6. The processor as claimed in claim 5, wherein the transfer control circuit groups the plurality of computational instructions into the second instruction queue corresponding to the data buffer to which the data at the same address is to be transferred, by exchanging a first computational instruction held in one queue among the plurality of second instruction queues with a second computational instruction held in another queue among the plurality of second instruction queues.

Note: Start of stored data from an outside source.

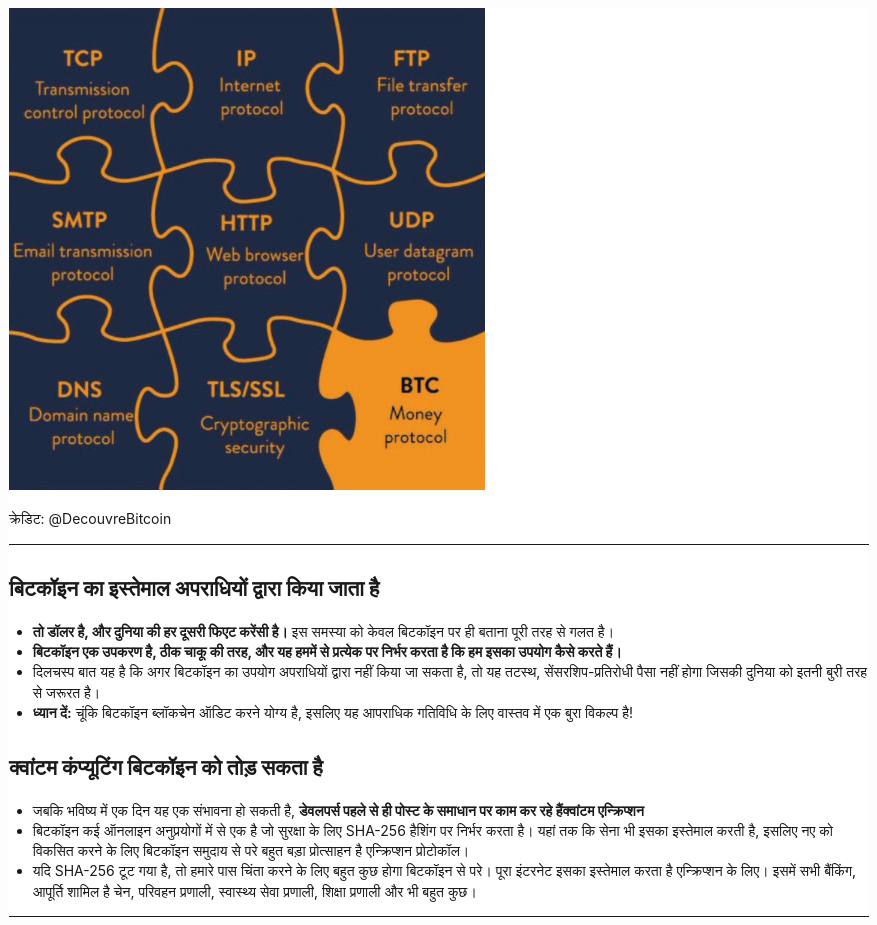 ![btc](figure-024-btc.png)

क्रेडिट: @DecouvreBitcoin

---

## बिटकॉइन का इस्तेमाल अपराधियों द्वारा किया जाता है
* **तो डॉलर है, और दुनिया की हर दूसरी फिएट करेंसी है।** इस समस्या को केवल बिटकॉइन पर ही बताना पूरी तरह से गलत है।
* **बिटकॉइन एक उपकरण है, ठीक चाकू की तरह, और यह हममें से प्रत्येक पर निर्भर करता है कि हम इसका उपयोग कैसे करते हैं।**
* दिलचस्प बात यह है कि अगर बिटकॉइन का उपयोग अपराधियों द्वारा नहीं किया जा सकता है, तो यह तटस्थ, सेंसरशिप-प्रतिरोधी पैसा नहीं होगा जिसकी दुनिया को इतनी बुरी तरह से जरूरत है।
* **ध्यान दें:** चूंकि बिटकॉइन ब्लॉकचेन ऑडिट करने योग्य है, इसलिए यह आपराधिक गतिविधि के लिए वास्तव में एक बुरा विकल्प है!

## क्वांटम कंप्यूटिंग बिटकॉइन को तोड़ सकता है
* जबकि भविष्य में एक दिन यह एक संभावना हो सकती है, **डेवलपर्स पहले से ही पोस्ट के समाधान पर काम कर रहे हैंक्वांटम एन्क्रिप्शन**
* बिटकॉइन कई ऑनलाइन अनुप्रयोगों में से एक है जो सुरक्षा के लिए SHA-256 हैशिंग पर निर्भर करता है।
यहां तक कि सेना भी इसका इस्तेमाल करती है, इसलिए नए को विकसित करने के लिए बिटकॉइन समुदाय से परे बहुत बड़ा प्रोत्साहन है
एन्क्रिप्शन प्रोटोकॉल।
* यदि SHA-256 टूट गया है, तो हमारे पास चिंता करने के लिए बहुत कुछ होगा
बिटकॉइन से परे। पूरा इंटरनेट इसका इस्तेमाल करता है
एन्क्रिप्शन के लिए। इसमें सभी बैंकिंग, आपूर्ति शामिल है
चेन, परिवहन प्रणाली, स्वास्थ्य सेवा प्रणाली,
शिक्षा प्रणाली और भी बहुत कुछ।

---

7. The processor as claimed in claim 1, further comprising a storage unit configured to hold an analysis result including information on the data at the same address to be used by the plurality of computational instructions, the information being obtained by an analysis at a time of compilation of a program including instructions to be held in the first instruction queue,

wherein the transfer control circuit transfers the plurality of computational instructions from the first instruction queue to the second instruction queue and transfers the data from the memory to the plurality of data buffers, by using the analysis result held in the storage unit.

8. The processor as claimed in claim 1, wherein the transfer control circuit uses an address range from head data to tail data included in a data group transferred from the memory to one of the plurality of data buffers for each memory access request, as the same address.

9. An operation control method of a processor including:

a plurality of execution circuits configured to execute a plurality of computational instructions;

a first instruction queue configured to hold the plurality of computational instructions;

a plurality of second instruction queues respectively provided corresponding to the plurality of execution circuits, the plurality of second instruction queues being configured to hold the plurality of computational instructions transferred from the first instruction queue, and issue the plurality of computational instructions held in the second instruction queues to the corresponding execution units;

a plurality of data buffers respectively provided corresponding to the plurality of execution circuits and configured to hold data to be used by the plurality of computational instructions; and

a transfer control circuit, the operation control method comprising:

detecting, by the transfer control circuit, an address of a memory that holds data used by each of the plurality of computational instructions held in the first instruction queue, transfer, to a second instruction queue corresponding to one of the plurality of execution circuits among the plurality of second instruction queues, target computational instructions that use data at a same address among the plurality of computational instructions, based on the detected address; and

transferring, by the transfer control circuit, the data at the same address to a data buffer corresponding to the one of the plurality of execution circuits among the plurality of data buffers.